Suriye artık bir devlet olma vasfını kaybetmiştir. Amerika ve Batılıların çıkarlarına hizmet için kurdukları taşeron örgüt HTŞ, İsrail için tehdit oluşturan Suriye devletini yıkmıştır. Devleti yıkan küresel güçler, taşeron örgütlerine “devlet” görüntüsü vermek için terörist sıfatıyla aranan örgüt liderini BM’de konuşturacaklar. BM kayıtlarında terörist olarak aranan kişinin bu sıfatı kaldırılmadan konuşturulması Uluslararası hukuk metinlerini hükümsüz kılmaktadır. Böylece dünyada hâkimiyetin hukukta değil kaba kuvvette olduğu tescillenmiş olacaktır.
Anlaşılan o ki paramiliter güçlerin kontrolündeki yeni Suriye’ye İsrail’in sınırlarını muhafaza görevi verilmiştir. Garip ve belki de dünya tarihinde bir ilk olan şey, İsrail’e lejyonerlik yapan paramiliter güçlerin paralarının İsrail tarafından değil BAE, Suud ve Katar gibi körfez ülkeleri tarafından ödenecek olmasıdır.
NATO tarafından eğitilip donatılacak bu paramiliter gücün yüksek teknoloji silah, füze ve benzeri askeri mühimmatı olmayacaktır. Tıpkı Mahmut Abbas gibi hizmetinde olduğu İsrail muhaliflerini tutuklamaya ve işkence etmeye yetecek kadar askeri donanıma sahip olabilecektir. Efendileri görev verirse sınırlarının dışında yani Irak ve Lübnan’da da İsrail’in düşmanlarına karşı savaşmayı “Cihad(!)” olarak sürdürecektir.
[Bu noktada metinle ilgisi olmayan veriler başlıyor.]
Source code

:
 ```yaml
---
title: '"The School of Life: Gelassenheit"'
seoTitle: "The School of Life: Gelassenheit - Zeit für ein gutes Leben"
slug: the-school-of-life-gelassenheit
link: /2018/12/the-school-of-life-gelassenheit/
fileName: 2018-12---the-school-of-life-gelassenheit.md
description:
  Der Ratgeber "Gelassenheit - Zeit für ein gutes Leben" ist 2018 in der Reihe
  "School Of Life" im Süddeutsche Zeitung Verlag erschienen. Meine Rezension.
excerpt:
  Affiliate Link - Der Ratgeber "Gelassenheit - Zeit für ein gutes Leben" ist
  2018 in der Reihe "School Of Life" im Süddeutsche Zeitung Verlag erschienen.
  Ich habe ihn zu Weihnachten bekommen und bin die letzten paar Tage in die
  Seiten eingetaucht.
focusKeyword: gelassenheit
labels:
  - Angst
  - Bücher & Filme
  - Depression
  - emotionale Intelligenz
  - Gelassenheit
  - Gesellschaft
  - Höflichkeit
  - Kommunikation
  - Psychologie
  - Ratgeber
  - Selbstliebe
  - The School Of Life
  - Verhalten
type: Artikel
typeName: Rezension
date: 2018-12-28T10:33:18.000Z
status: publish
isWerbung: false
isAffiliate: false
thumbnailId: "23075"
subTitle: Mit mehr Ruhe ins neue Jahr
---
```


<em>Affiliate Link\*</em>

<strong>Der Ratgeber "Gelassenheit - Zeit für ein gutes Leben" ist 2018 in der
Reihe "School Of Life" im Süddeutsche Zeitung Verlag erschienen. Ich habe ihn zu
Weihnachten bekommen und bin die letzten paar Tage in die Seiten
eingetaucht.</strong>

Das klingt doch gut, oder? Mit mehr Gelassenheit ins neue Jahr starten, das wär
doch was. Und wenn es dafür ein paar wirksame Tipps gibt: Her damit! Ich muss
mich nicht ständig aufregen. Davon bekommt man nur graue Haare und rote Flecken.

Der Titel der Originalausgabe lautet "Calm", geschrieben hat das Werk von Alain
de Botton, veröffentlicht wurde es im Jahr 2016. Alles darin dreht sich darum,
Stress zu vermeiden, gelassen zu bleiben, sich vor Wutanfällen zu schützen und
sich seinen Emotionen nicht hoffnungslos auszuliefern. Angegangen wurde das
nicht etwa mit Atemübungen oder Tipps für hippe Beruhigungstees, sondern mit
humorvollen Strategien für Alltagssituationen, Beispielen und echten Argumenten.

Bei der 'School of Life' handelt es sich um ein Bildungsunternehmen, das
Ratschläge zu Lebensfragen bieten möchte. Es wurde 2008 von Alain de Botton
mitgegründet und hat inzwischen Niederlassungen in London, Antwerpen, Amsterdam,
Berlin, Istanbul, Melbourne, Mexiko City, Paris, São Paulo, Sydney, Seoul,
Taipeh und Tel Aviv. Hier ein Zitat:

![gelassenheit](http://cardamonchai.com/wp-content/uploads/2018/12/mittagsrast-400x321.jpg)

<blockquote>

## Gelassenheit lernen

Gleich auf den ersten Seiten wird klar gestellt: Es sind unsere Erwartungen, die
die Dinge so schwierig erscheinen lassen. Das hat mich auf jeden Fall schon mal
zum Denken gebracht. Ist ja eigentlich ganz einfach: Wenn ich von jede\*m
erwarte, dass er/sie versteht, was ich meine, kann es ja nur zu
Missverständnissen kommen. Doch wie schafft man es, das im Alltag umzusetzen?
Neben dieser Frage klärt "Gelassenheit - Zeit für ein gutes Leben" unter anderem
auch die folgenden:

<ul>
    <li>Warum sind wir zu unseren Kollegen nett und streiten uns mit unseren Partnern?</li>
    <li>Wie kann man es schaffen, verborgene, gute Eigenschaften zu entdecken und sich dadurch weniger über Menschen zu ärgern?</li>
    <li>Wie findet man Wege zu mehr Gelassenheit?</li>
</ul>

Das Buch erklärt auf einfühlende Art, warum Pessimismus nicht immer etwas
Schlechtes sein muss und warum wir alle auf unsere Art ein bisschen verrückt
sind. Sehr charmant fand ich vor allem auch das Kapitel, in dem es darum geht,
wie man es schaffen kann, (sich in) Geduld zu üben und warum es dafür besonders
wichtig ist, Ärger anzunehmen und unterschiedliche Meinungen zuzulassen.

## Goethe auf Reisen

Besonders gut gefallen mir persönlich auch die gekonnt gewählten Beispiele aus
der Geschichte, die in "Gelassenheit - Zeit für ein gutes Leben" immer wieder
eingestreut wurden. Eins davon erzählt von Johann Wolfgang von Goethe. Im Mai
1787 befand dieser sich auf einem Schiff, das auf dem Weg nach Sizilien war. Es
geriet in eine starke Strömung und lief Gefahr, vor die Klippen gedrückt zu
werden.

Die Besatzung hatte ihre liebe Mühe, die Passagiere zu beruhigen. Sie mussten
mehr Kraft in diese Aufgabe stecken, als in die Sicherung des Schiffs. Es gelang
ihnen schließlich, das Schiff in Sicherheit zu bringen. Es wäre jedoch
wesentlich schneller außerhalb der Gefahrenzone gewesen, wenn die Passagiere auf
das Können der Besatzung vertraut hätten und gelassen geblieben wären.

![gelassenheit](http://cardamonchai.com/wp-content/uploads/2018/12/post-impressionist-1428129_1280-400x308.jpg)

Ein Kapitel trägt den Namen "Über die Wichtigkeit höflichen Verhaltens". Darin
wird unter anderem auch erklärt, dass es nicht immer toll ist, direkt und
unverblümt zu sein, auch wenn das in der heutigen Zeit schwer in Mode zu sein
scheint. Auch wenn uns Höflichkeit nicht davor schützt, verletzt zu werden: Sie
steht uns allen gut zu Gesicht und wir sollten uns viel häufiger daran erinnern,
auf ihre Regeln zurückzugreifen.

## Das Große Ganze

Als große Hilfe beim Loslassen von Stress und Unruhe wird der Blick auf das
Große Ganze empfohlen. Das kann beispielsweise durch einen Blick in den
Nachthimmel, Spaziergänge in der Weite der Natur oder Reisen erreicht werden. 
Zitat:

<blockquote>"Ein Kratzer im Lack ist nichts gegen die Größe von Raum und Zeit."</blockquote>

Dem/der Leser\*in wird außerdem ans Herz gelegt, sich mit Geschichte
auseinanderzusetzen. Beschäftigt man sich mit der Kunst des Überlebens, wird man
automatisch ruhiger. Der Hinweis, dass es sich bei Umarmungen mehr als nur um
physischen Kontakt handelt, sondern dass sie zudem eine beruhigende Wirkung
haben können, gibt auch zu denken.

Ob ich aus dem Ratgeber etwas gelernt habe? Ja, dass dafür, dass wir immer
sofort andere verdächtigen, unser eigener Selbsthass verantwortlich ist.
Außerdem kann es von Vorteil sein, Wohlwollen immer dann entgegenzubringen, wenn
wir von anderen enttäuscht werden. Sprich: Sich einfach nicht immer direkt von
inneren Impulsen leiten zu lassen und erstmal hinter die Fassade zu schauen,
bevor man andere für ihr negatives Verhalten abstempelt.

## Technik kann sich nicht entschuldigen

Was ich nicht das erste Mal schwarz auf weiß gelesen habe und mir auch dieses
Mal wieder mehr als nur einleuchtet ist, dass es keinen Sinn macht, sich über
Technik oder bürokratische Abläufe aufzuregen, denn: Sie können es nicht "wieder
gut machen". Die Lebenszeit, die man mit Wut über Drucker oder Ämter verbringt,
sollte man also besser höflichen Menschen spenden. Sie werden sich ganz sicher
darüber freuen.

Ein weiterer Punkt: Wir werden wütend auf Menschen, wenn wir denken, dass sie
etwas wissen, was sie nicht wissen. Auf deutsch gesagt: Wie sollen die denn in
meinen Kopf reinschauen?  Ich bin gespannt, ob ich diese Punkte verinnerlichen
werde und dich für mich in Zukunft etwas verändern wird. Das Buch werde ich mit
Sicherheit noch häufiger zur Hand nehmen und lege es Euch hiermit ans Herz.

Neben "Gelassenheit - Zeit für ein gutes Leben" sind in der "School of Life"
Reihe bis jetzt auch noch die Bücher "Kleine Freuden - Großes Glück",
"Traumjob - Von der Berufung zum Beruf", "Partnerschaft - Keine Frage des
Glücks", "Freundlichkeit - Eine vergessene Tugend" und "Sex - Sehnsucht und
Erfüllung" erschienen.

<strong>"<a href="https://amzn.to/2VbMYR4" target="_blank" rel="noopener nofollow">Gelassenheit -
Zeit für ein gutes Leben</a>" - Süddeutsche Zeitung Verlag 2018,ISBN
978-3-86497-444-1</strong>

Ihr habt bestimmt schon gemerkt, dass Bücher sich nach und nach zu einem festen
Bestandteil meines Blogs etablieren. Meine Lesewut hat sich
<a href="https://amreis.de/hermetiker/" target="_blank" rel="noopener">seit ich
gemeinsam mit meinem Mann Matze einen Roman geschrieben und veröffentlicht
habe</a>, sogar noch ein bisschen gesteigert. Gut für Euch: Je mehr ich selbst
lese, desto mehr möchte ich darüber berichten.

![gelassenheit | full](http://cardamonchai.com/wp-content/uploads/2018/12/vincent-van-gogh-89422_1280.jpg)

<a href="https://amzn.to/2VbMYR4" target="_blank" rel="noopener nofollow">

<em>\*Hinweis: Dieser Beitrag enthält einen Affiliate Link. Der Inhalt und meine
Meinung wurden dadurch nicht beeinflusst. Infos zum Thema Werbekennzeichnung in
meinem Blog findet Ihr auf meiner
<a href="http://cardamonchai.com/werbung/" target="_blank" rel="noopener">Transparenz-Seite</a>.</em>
Parçalanmış, zayıflatılmış, eli kolu bağlanmış Suriye halkı hayatta kalma mücadelesi verirken onlara da muhtemelen bazı statüler tanınacaktır. Onlara uygun görülecek statü muhtemelen “insanat bahçeleri” gibi onurdan, haysiyetten, izzetten arındırılmış sadece iki ayakları üzerinde dolaşabilen ne yiyip içeceğine, kimlerle nasıl bir ilişki ve iletişim içinde olabileceğine sahiplerinin karar verdiği hayat bahşedilecektir.
Adına hayat denilirse buna razı olanlar bu sürüngen hayatı sürdürecek; razı olmayanlar direnmenin bir yolunu bulup direnecek ya o nurlu bir hayata kavuşacak ya da şehadetle ölümsüzlüğe ulaşacaktır.